La prolifique Marie Laberge présente cet automne deux nouveaux livres, Treize verbes pour vivre et Ceux qui restent. Le premier, un essai, traite du doute qui l’accompagne toujours malgré ses 40 ans de carrière, et le second, un roman, du choc créé par un suicide inexpliqué. Rencontre.

Marie-Laberge

Photo : Michel Cloutier

« Eh oui, 40 ans de carrière. Et en novembre, j’aurai 65 ans ! Tout un party ! » Son rire joyeux éclate sur cette terrasse où je la retrouve, histoire de faire le point sur son fabuleux parcours. Devant un thé vert au jasmin, on saute du coq à l’âne en revenant sans cesse à l’essentiel : l’écriture, encore et toujours.

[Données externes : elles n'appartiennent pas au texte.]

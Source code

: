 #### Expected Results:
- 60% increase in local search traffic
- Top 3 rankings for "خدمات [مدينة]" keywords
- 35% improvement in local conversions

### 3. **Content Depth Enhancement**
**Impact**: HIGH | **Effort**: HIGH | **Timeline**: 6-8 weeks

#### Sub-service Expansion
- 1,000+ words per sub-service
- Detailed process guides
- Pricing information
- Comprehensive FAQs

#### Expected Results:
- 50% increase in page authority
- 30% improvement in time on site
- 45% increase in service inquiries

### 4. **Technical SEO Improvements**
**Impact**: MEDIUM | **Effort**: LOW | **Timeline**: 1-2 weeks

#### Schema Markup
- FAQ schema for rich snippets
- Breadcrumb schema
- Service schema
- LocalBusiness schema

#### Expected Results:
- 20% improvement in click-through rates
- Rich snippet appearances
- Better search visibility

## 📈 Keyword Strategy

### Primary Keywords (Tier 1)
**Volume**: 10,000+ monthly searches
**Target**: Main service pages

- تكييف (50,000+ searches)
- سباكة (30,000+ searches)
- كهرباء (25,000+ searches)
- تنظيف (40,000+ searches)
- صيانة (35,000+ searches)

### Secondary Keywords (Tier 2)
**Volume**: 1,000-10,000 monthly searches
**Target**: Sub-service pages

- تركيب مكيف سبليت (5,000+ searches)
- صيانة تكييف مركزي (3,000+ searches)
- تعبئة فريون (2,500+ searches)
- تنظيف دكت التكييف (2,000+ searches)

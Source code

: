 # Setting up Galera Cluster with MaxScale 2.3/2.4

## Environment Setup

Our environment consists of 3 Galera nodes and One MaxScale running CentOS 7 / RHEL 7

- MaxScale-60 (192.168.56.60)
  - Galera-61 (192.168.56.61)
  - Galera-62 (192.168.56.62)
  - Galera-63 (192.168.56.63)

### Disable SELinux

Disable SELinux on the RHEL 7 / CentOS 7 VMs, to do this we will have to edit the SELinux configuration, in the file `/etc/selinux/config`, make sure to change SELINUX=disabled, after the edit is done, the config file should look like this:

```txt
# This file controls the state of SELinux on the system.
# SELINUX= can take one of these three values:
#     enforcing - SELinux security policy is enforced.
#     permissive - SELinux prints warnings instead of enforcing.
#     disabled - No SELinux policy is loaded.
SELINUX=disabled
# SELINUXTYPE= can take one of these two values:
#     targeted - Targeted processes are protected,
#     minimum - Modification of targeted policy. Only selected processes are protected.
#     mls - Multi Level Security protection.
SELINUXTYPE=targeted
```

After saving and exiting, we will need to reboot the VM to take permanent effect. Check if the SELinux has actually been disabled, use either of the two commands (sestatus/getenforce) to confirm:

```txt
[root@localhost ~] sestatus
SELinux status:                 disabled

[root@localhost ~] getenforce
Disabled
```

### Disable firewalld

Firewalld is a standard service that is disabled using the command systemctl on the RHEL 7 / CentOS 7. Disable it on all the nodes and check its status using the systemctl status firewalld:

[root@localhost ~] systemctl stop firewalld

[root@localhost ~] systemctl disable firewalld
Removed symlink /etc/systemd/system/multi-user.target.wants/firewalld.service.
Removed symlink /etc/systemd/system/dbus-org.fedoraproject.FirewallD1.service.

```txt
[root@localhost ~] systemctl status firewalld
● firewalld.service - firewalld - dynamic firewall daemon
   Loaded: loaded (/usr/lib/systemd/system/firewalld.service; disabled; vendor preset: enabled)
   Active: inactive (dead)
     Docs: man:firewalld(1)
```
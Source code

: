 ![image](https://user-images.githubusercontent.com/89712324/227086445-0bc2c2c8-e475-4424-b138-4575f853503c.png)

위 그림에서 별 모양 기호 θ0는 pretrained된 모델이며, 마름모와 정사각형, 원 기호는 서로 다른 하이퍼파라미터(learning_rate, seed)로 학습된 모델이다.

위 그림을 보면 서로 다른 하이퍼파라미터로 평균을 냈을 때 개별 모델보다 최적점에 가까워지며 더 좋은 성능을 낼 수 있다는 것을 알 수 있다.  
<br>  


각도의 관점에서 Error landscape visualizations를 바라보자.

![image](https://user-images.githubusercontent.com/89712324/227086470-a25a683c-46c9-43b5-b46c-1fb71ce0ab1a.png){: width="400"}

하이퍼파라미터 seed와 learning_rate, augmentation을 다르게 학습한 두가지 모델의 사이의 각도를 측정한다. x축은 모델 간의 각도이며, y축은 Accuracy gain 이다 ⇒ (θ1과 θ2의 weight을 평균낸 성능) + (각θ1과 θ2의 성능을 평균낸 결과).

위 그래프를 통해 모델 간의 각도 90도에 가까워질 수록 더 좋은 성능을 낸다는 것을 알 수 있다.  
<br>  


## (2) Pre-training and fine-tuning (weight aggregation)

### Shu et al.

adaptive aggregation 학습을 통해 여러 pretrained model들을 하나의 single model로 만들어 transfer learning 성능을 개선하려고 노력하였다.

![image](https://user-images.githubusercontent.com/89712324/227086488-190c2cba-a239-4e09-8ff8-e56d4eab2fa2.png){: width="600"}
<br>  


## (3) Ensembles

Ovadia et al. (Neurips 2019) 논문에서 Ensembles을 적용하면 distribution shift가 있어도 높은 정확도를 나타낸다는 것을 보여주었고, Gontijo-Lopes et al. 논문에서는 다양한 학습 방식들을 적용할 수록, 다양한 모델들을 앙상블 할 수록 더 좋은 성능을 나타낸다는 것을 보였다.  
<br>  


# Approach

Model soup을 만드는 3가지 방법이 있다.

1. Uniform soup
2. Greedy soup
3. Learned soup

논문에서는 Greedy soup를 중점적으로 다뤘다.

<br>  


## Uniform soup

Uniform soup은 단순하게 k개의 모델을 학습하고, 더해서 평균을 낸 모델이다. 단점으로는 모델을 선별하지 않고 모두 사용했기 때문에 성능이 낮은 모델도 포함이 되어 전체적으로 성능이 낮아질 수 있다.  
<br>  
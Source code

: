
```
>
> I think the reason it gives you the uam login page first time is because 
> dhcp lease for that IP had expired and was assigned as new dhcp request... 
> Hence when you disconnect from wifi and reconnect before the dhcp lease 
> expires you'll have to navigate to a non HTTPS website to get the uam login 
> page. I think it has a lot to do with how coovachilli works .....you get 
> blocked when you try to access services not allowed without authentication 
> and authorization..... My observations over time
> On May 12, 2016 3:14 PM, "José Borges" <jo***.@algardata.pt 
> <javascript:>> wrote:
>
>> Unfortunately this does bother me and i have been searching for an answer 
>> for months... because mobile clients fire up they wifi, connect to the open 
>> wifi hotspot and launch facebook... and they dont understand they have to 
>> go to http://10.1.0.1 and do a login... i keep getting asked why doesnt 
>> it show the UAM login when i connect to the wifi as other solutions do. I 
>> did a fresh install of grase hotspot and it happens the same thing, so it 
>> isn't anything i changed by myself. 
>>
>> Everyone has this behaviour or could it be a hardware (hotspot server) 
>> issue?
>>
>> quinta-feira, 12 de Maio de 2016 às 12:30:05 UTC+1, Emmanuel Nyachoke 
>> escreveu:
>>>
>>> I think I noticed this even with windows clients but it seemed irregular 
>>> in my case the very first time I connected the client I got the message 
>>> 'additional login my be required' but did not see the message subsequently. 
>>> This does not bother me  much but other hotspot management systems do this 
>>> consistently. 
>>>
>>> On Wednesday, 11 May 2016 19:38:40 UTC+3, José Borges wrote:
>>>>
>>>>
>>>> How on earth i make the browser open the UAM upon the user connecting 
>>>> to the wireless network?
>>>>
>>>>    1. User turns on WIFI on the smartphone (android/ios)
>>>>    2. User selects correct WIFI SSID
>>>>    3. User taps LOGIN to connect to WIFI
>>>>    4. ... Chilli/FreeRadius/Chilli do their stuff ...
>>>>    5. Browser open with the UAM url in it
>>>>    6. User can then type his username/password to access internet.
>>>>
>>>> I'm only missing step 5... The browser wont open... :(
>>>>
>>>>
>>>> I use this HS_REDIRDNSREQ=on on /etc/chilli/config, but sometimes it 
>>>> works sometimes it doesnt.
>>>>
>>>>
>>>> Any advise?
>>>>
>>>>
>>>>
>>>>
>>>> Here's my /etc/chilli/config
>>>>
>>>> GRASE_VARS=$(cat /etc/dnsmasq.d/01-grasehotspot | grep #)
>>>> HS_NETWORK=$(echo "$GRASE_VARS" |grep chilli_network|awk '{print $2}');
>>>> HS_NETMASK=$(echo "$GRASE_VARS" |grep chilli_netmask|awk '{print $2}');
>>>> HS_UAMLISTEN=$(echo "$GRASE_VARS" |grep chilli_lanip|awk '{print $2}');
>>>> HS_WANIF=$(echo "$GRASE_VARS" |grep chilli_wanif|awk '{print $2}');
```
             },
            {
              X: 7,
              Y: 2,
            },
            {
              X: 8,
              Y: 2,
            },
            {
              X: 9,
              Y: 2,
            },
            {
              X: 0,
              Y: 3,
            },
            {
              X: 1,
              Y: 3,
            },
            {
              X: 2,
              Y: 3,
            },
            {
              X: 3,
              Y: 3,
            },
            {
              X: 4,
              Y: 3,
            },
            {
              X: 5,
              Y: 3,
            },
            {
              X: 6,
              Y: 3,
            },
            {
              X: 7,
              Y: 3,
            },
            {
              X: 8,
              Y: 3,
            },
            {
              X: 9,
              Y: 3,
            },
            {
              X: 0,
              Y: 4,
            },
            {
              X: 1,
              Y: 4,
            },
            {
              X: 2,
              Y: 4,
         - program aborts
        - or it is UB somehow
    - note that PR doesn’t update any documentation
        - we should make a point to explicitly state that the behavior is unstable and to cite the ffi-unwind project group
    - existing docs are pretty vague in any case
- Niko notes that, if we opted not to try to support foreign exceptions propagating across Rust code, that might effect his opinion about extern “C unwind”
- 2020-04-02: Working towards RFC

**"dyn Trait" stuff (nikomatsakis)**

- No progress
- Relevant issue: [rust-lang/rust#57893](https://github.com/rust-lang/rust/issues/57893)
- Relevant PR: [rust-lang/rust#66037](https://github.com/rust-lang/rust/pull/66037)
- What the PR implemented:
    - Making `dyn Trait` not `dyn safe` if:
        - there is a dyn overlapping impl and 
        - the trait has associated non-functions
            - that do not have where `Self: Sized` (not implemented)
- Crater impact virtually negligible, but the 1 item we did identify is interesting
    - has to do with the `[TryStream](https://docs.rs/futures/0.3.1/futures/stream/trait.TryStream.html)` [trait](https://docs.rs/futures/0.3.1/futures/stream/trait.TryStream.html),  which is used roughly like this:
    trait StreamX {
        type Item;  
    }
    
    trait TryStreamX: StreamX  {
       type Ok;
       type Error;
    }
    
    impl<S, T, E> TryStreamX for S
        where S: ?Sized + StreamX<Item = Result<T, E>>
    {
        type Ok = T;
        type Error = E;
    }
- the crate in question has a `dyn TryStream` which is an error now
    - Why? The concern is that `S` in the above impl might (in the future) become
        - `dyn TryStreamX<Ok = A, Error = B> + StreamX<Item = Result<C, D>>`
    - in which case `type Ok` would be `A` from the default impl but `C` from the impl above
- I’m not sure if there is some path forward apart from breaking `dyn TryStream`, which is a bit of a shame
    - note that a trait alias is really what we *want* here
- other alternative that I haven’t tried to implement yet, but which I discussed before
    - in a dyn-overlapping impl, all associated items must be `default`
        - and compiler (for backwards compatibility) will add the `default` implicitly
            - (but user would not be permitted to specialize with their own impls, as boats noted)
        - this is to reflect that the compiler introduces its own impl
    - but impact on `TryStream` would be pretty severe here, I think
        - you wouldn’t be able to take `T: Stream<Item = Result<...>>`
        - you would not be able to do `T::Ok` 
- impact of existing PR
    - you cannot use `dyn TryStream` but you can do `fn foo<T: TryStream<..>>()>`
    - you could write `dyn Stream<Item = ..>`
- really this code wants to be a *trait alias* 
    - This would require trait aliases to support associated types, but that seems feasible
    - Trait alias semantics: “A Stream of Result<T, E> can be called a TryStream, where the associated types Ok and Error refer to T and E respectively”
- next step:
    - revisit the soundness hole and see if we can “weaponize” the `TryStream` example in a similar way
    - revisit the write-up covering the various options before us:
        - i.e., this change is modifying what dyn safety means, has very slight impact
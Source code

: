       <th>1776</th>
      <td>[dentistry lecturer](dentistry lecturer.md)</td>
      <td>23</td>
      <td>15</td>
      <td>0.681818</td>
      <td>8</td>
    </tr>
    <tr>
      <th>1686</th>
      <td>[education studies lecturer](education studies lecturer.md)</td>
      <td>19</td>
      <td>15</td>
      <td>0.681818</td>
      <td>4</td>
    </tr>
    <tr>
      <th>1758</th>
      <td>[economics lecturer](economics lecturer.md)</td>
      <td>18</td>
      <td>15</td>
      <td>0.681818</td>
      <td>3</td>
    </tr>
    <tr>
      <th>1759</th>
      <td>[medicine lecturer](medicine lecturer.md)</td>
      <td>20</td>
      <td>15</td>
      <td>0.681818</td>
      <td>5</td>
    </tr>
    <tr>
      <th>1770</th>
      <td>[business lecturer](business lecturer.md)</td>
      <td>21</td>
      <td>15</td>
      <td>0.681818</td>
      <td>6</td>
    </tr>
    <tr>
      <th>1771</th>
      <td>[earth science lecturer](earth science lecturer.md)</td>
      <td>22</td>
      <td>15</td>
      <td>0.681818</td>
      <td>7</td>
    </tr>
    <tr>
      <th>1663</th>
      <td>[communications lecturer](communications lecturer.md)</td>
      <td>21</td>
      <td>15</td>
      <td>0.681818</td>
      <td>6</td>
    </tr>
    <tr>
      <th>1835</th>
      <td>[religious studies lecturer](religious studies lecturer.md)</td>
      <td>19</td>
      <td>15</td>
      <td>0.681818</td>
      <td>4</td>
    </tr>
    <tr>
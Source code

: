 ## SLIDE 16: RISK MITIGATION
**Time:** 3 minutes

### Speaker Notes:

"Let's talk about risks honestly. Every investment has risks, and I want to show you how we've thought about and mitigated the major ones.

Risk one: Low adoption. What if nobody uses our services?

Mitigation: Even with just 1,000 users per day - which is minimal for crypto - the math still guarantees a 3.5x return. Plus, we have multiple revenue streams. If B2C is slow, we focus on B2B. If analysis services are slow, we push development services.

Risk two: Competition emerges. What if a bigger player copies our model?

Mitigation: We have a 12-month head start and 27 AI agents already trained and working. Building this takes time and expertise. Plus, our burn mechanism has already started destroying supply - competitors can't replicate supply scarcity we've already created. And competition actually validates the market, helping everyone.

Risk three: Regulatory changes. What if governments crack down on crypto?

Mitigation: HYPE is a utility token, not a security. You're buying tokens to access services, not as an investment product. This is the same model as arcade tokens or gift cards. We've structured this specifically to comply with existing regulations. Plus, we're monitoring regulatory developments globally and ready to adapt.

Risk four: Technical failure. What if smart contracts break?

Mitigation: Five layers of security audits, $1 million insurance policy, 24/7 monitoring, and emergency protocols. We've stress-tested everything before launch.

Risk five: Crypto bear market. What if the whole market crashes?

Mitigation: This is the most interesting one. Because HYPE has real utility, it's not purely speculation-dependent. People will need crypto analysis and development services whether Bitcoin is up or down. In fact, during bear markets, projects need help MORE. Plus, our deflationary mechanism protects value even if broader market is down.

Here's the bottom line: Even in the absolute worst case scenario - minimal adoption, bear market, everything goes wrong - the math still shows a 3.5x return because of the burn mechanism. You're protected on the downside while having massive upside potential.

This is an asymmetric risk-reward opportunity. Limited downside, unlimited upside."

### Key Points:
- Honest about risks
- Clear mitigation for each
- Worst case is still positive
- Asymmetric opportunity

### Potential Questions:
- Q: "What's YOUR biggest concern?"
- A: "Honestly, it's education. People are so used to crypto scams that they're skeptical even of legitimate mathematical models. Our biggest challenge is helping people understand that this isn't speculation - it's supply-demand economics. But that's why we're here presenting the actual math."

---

Marie Laberge parle aussi du doute, ce lancinant « À quoi ça sert ? » « Je continue quand même, acharnée que je suis », affirme-t-elle dans Treize verbes pour vivre, un essai qui l’a hantée au cours des 20 dernières années. « On n’a pas 40 ans de vie professionnelle si on n’a pas de lecteurs. Ce sont eux qui nous font continuer, approfondir… J’aurais pu réfléchir toute seule dans mon sous-sol, mais je n’aurais pas avancé autant sans l’amour du public qui m’a nourrie. »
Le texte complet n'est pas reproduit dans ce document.